#### Records shown
□ □ □ □ □

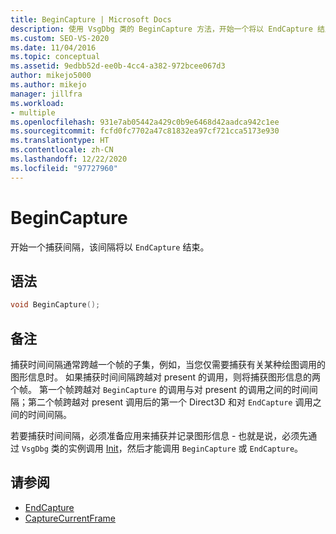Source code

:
 ```yaml
---
title: BeginCapture | Microsoft Docs
description: 使用 VsgDbg 类的 BeginCapture 方法，开始一个将以 EndCapture 结尾的捕获间隔。
ms.custom: SEO-VS-2020
ms.date: 11/04/2016
ms.topic: conceptual
ms.assetid: 9edbb52d-ee0b-4cc4-a382-972bcee067d3
author: mikejo5000
ms.author: mikejo
manager: jillfra
ms.workload:
- multiple
ms.openlocfilehash: 931e7ab05442a429c0b9e6468d42aadca942c1ee
ms.sourcegitcommit: fcfd0fc7702a47c81832ea97cf721cca5173e930
ms.translationtype: HT
ms.contentlocale: zh-CN
ms.lasthandoff: 12/22/2020
ms.locfileid: "97727960"
---
```

# <a name="begincapture"></a>BeginCapture
开始一个捕获间隔，该间隔将以 `EndCapture` 结束。

## <a name="syntax"></a>语法

```C++
void BeginCapture();
```

## <a name="remarks"></a>备注
 捕获时间间隔通常跨越一个帧的子集，例如，当您仅需要捕获有关某种绘图调用的图形信息时。 如果捕获时间间隔跨越对 present 的调用，则将捕获图形信息的两个帧。 第一个帧跨越对 `BeginCapture` 的调用与对 present 的调用之间的时间间隔；第二个帧跨越对 present 调用后的第一个 Direct3D 和对 `EndCapture` 调用之间的时间间隔。

 若要捕获时间间隔，必须准备应用来捕获并记录图形信息 - 也就是说，必须先通过 `VsgDbg` 类的实例调用 [Init](init.md)，然后才能调用 `BeginCapture` 或 `EndCapture`。

## <a name="see-also"></a>请参阅
- [EndCapture](endcapture.md)
- [CaptureCurrentFrame](capturecurrentframe.md)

□ □ □ □ □

#### The task
Repeat exactly, and only, the lines of the records above, starting with the line that contains "捕获时间间隔通常跨越一个帧的子集，例如，当您仅需要捕获有关某种绘图调用的图形信息时。 如果捕获时间间隔跨越对 present" and ending with the final line, both included.

#### Output for this task
 捕获时间间隔通常跨越一个帧的子集，例如，当您仅需要捕获有关某种绘图调用的图形信息时。 如果捕获时间间隔跨越对 present 的调用，则将捕获图形信息的两个帧。 第一个帧跨越对 `BeginCapture` 的调用与对 present 的调用之间的时间间隔；第二个帧跨越对 present 调用后的第一个 Direct3D 和对 `EndCapture` 调用之间的时间间隔。

 若要捕获时间间隔，必须准备应用来捕获并记录图形信息 - 也就是说，必须先通过 `VsgDbg` 类的实例调用 [Init](init.md)，然后才能调用 `BeginCapture` 或 `EndCapture`。

## <a name="see-also"></a>请参阅
- [EndCapture](endcapture.md)
- [CaptureCurrentFrame](capturecurrentframe.md)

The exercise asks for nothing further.